(Source texts of formatted documents)
┌──

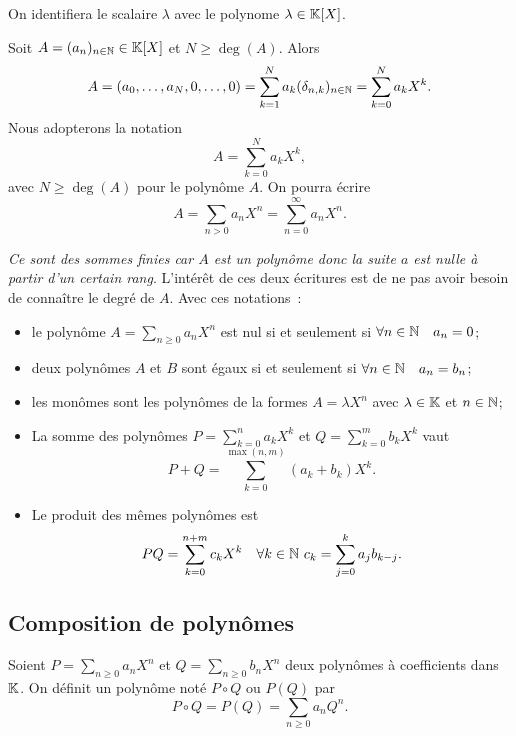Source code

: On identifiera le scalaire $\lambda$ avec le polynome $\lambda \in \mathbb{K}[X]$.

Soit $A=(a_n)_{n \in \mathbb{N}} \in \mathbb{K}[X]$ et $N \geqslant \deg(A)$. Alors
\begin{equation}
  A = (a_0, \ldots, a_N, 0, \ldots, 0) = \sum_{k=1}^N a_k (\delta_{n,k})_{n \in \mathbb{N}}=\sum_{k=0}^N a_k X^k.
\end{equation}
Nous adopterons la notation
\begin{equation}
  A = \sum_{k=0}^N a_k X^k,
\end{equation}
avec $N \geqslant \deg(A)$ pour le polynôme $A$. On pourra écrire
\begin{equation}
  A = \sum_{n>0} a_n X^n = \sum_{n=0}^{\infty} a_n X^n.
\end{equation}

\emph{Ce sont des sommes finies car $A$ est un polynôme donc la suite $a$ est nulle à partir d'un certain rang}. L'intérêt de ces deux écritures est de ne pas avoir besoin de connaître le degré de $A$. Avec ces notations~:
\begin{itemize}
\item le polynôme $A=\sum_{n\geqslant 0} a_n X^n$ est nul si et seulement si $\forall n \in \mathbb{N} \quad a_n =0$;
\item deux polynômes $A$ et $B$ sont égaux si et seulement si $\forall n \in \mathbb{N} \quad a_n =b_n$;
\item les monômes sont les polynômes de la formes $A=\lambda X^n$ avec $\lambda \in \mathbb{K}$ et $n \in \mathbb{N}$;
\item La somme des polynômes $P=\sum_{k=0}^n a_k X^k$ et $Q=\sum_{k=0}^m b_k X^k$ vaut
  \begin{equation}
    P+Q = \sum_{k=0}^{\max(n,m)}(a_k+b_k) X^k.
  \end{equation}
\item Le produit des mêmes polynômes est
  \begin{equation}
    PQ = \sum_{k=0}^{n+m} c_k X^k \quad \forall k \in \mathbb{N} \ c_k=\sum_{j=0}^k a_j b_{k-j}.
  \end{equation}
\end{itemize}

\subsection{Composition de polynômes}

\begin{defdef}
  Soient $P=\sum_{n \geqslant 0} a_n X^n$ et $Q=\sum_{n \geqslant 0} b_n X^n$ deux polynômes à coefficients dans $\mathbb{K}$. On définit un polynôme noté $P \circ Q$ ou $P(Q)$ par
  \begin{equation}
    P \circ Q = P(Q) = \sum_{n \geqslant 0} a_n Q^n.
  \end{equation}
\end{defdef}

└──

▶ **Requirement**: Emit only the final stretch of the records: the line containing "deux polynômes $A$" through the end, each line exactly as it stands.

▶ **Response to the task**:
\item deux polynômes $A$ et $B$ sont égaux si et seulement si $\forall n \in \mathbb{N} \quad a_n =b_n$;
\item les monômes sont les polynômes de la formes $A=\lambda X^n$ avec $\lambda \in \mathbb{K}$ et $n \in \mathbb{N}$;
\item La somme des polynômes $P=\sum_{k=0}^n a_k X^k$ et $Q=\sum_{k=0}^m b_k X^k$ vaut
  \begin{equation}
    P+Q = \sum_{k=0}^{\max(n,m)}(a_k+b_k) X^k.
  \end{equation}
\item Le produit des mêmes polynômes est
  \begin{equation}
    PQ = \sum_{k=0}^{n+m} c_k X^k \quad \forall k \in \mathbb{N} \ c_k=\sum_{j=0}^k a_j b_{k-j}.
  \end{equation}
\end{itemize}

\subsection{Composition de polynômes}

\begin{defdef}
  Soient $P=\sum_{n \geqslant 0} a_n X^n$ et $Q=\sum_{n \geqslant 0} b_n X^n$ deux polynômes à coefficients dans $\mathbb{K}$. On définit un polynôme noté $P \circ Q$ ou $P(Q)$ par
  \begin{equation}
    P \circ Q = P(Q) = \sum_{n \geqslant 0} a_n Q^n.
  \end{equation}
\end{defdef}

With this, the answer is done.